Baseline and 3 months follow-up
Secondary Changes of skeletal muscle mass (kg) relative to weight (kg), measured in percentage. The change in skeletal muscle mass (kg), relative to body weight (kg), measured by a stand-on bioimpedance at baseline and 3 months follow-up. The stand-on device measure the body composition through small electric impulses between two electrodes.
Skeletal muscle mass and weight measures will be aggregated to one reported value (skeletal muscle mass (kg) / weight (kg)).
Baseline and 3 months follow-up
Secondary Changes in L-Dex score L-Dex score is a measurement of extracellular fluid of the arm. A stand-on bioimpedance device, estimates the extracellular fluid trough electric impulses between its electrodes. Based upon the impedance ratio of the affected and unaffected arm, the bioimpedance calculates a Lymphedema index, called L-Dex ratio score. A number between -10 and 10 is considered normal, and diagnostic for lymphedema if above 10. Its sensitivity and specificity are 0.66 and 0.99, respectively, at a receiver operating characteristic curve (ROC) value of 10. The score correlates with the limb volume and lymphatic function. Baseline and 3 months follow-up
Secondary Changes in health-related quality-of-life measured by the LYMPH-Q questionnaire The LYMPH-Q Upper extremity module questionnaire is a validated patient-reported outcome tool for women with breast cancer related lymphedema. The module contains seven individual scales, measuring: symptoms, function, appearance, psychological function, and satisfaction with information on lymphedema and satisfaction with arm sleeve. Each scale gives an independent score reaching from 0 (worst) to 100 (best), which can be used for comparison of change over time. A higher score indicates a better outcome.
Patients will complete the questionnaire at baseline and 3 months follow-up.
Baseline and 3 months follow-up
Secondary Changes of lymphatic flow pattern before and after surgery by ICG lymphangiography Video recordings of ICG lymphographies are stored for later classification of the lymphedema. Staging will be done using the MD Anderson scale; a classification system based upon pattern recognition of the dermal backflow from the ICG lymphography, see table 1.
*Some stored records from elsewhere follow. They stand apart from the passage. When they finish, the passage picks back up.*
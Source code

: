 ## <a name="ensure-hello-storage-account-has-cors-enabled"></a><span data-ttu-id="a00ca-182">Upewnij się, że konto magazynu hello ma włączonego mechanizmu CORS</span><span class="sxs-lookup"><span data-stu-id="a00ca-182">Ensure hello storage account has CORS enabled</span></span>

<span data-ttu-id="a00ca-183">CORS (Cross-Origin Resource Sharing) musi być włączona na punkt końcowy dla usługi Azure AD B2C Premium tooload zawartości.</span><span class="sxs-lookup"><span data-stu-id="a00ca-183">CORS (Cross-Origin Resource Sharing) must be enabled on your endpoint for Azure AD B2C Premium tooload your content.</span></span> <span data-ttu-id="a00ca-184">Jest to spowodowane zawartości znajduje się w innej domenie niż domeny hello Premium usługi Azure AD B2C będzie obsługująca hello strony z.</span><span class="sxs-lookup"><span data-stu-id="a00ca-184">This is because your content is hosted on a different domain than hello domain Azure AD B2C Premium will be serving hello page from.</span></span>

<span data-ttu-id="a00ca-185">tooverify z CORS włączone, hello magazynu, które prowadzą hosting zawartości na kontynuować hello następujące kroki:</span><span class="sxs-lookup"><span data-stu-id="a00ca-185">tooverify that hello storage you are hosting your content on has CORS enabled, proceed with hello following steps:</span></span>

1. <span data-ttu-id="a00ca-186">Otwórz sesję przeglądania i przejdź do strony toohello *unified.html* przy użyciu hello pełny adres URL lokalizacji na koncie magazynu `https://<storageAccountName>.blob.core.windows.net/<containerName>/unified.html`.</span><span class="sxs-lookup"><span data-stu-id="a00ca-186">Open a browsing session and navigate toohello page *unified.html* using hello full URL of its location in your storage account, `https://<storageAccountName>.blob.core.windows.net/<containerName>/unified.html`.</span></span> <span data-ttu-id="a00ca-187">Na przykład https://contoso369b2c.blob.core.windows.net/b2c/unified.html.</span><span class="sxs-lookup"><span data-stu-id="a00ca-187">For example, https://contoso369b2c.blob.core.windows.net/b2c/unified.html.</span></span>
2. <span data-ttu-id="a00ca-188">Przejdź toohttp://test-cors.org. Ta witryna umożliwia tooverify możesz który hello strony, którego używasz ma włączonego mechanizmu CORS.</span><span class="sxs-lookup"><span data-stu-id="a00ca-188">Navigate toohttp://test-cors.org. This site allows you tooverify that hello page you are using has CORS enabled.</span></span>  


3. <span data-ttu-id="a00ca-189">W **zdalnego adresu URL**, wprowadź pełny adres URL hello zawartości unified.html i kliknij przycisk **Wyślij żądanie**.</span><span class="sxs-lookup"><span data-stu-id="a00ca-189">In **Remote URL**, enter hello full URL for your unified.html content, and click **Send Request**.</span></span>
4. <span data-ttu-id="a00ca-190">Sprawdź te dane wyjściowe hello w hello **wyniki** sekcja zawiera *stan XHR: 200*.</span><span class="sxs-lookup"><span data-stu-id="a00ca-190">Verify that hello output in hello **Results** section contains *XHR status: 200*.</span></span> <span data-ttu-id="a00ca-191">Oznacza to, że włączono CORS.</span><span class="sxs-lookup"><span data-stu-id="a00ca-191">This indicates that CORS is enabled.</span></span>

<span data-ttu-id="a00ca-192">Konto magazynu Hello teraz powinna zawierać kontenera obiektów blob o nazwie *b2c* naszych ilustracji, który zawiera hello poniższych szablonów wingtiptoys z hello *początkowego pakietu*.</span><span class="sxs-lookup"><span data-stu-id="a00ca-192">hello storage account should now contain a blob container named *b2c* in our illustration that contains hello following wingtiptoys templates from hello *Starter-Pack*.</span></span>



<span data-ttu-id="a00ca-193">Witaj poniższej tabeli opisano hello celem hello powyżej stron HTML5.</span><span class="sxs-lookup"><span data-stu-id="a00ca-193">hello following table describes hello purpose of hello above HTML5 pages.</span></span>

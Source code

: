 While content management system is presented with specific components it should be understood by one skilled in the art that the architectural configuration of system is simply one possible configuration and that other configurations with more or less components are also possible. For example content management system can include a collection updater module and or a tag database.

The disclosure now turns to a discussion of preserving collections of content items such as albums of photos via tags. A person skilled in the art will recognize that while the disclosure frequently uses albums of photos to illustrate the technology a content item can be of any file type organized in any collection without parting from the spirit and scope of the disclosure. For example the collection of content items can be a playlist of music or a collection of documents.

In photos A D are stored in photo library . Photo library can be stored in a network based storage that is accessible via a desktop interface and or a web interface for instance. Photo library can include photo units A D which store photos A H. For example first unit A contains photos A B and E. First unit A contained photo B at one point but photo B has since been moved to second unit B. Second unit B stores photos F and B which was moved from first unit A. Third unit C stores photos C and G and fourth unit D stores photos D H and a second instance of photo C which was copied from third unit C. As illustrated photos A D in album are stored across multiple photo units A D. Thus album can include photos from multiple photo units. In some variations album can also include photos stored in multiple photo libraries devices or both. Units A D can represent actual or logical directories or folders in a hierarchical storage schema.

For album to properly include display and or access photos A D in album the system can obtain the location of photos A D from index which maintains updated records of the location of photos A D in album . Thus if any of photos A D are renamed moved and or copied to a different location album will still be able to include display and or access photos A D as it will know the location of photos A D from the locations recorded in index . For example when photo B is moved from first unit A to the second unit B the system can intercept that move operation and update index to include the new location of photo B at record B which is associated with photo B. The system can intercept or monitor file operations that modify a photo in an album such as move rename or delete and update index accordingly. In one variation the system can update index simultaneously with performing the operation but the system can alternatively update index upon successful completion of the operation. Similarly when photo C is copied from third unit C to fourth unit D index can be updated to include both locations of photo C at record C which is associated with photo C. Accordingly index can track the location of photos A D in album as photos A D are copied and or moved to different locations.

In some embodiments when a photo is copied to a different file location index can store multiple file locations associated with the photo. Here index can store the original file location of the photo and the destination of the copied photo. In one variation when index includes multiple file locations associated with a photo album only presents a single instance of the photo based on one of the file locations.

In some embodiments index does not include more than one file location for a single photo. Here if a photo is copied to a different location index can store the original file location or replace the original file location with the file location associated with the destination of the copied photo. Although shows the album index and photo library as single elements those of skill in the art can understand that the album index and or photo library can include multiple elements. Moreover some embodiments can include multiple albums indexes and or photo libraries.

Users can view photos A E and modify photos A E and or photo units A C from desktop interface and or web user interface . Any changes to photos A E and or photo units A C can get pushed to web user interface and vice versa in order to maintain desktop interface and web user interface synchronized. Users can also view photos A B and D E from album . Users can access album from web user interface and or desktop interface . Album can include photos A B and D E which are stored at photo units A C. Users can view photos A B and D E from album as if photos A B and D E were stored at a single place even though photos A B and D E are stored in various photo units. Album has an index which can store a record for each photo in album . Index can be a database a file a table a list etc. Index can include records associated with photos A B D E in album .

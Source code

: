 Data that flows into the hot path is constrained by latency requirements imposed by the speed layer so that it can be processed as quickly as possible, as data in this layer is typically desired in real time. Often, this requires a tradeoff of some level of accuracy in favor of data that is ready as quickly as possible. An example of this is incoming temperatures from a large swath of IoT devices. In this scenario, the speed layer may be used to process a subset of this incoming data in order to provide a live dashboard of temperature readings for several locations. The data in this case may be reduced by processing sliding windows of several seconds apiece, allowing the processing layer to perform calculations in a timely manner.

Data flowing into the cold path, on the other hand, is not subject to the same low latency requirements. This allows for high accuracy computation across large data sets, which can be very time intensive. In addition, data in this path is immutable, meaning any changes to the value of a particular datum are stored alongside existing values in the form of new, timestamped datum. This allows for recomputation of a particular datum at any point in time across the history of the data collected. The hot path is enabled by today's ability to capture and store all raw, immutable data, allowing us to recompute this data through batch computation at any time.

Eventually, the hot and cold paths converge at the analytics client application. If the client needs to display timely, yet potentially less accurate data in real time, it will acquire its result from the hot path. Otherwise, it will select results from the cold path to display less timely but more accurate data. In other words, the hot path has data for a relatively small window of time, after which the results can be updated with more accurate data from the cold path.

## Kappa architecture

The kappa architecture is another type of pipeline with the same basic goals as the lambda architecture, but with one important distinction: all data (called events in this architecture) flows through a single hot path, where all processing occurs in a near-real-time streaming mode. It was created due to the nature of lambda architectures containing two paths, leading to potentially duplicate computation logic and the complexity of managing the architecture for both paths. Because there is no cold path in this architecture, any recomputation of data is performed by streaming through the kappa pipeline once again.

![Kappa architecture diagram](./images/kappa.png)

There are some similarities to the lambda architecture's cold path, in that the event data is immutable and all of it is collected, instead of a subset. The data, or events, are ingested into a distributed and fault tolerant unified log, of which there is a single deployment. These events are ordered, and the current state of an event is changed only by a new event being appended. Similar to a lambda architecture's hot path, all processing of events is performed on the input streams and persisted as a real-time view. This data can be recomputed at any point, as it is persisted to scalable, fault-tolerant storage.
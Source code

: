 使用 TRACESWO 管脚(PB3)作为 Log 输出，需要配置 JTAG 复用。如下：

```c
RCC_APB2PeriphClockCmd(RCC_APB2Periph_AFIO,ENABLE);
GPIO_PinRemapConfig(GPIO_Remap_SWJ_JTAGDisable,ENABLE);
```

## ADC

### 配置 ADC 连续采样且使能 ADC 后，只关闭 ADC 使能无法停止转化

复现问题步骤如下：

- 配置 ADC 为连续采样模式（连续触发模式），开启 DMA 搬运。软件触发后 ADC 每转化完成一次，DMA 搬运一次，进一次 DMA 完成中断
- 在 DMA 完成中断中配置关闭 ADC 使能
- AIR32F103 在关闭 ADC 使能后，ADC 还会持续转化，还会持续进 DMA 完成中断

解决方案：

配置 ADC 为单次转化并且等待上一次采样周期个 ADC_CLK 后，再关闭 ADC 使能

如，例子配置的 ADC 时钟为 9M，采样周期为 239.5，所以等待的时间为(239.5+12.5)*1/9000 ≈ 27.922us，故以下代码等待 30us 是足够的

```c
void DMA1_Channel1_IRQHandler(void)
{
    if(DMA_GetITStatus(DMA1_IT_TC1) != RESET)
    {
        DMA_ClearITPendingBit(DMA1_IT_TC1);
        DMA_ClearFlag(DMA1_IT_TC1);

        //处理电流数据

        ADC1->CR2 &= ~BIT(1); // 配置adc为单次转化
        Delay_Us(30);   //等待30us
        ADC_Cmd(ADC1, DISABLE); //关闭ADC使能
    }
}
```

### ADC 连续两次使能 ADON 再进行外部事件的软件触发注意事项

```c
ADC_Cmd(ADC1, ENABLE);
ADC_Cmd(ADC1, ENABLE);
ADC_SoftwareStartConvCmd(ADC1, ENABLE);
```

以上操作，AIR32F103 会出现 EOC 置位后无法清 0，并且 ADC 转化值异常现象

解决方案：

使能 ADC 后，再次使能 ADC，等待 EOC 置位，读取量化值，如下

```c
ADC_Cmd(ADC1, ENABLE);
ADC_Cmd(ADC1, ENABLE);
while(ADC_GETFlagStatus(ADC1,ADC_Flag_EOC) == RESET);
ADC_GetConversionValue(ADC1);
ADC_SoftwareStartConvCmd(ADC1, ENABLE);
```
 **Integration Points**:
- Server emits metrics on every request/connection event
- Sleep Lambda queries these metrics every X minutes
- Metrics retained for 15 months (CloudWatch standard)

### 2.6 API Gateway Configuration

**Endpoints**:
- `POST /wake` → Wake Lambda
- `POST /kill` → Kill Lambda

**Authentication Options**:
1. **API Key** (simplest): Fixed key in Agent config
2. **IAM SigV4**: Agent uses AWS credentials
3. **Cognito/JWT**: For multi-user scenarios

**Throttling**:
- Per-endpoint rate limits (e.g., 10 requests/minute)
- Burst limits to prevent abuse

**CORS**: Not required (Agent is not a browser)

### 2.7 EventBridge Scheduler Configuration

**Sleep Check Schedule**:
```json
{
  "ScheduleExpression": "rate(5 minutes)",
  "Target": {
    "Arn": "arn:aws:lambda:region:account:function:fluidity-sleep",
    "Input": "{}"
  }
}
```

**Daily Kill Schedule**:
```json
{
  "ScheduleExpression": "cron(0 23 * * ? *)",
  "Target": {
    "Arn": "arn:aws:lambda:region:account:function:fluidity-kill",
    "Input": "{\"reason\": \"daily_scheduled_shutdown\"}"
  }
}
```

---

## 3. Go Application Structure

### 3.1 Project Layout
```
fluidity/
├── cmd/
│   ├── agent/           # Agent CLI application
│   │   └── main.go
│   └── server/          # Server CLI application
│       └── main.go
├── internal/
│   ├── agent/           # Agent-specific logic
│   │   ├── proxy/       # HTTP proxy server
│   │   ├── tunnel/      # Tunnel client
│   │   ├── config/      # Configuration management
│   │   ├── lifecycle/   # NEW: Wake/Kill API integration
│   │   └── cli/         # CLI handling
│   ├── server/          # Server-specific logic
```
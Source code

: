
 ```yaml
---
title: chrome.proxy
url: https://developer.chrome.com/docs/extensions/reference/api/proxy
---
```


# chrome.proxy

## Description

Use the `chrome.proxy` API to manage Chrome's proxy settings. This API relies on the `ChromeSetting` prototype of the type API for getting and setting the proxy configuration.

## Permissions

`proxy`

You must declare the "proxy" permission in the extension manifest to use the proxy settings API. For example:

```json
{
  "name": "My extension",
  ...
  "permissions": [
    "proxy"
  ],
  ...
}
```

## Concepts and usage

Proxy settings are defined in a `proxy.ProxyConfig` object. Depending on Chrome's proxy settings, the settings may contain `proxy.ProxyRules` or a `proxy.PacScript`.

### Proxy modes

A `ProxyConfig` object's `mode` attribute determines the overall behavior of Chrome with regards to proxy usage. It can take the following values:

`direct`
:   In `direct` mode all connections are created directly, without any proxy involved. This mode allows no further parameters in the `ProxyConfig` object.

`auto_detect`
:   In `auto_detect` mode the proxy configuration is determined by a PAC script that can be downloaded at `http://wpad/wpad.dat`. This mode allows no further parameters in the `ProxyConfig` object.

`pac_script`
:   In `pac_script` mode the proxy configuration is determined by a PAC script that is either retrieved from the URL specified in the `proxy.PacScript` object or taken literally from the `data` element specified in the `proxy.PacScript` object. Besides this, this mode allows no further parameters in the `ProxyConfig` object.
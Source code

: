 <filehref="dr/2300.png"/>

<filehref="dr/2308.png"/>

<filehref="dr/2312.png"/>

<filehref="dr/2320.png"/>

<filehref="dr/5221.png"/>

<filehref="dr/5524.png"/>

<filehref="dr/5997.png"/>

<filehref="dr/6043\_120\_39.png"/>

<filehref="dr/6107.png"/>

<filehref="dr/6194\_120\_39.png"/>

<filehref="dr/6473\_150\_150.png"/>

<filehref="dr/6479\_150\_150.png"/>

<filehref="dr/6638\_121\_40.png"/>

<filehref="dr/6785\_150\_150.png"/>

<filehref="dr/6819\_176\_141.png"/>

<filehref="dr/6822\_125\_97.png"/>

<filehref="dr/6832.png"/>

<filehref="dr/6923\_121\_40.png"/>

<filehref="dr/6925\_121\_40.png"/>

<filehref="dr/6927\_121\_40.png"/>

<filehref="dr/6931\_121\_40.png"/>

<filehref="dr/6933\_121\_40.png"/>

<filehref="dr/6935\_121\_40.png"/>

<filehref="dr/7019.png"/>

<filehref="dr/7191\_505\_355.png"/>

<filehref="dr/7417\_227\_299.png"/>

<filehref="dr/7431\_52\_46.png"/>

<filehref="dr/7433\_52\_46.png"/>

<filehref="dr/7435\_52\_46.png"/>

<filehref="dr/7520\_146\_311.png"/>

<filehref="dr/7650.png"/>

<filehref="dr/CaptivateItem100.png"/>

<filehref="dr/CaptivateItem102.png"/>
MD Anderson stage ICG lymphography findings Stage 0 No dermal backflow Stage 1 Many patent lymphatics and minimal dermal backflow Stage 2 Moderate number of patent lymphatics and segmental dermal backflow Stage 3 Few patent lymphatics with extensive dermal backflow Stage 4 Dermal backflow involving the hand Stage 5 ICG does not move proximally to injection site Table 1: MD Anderson classification based upon ICG lymphography findings.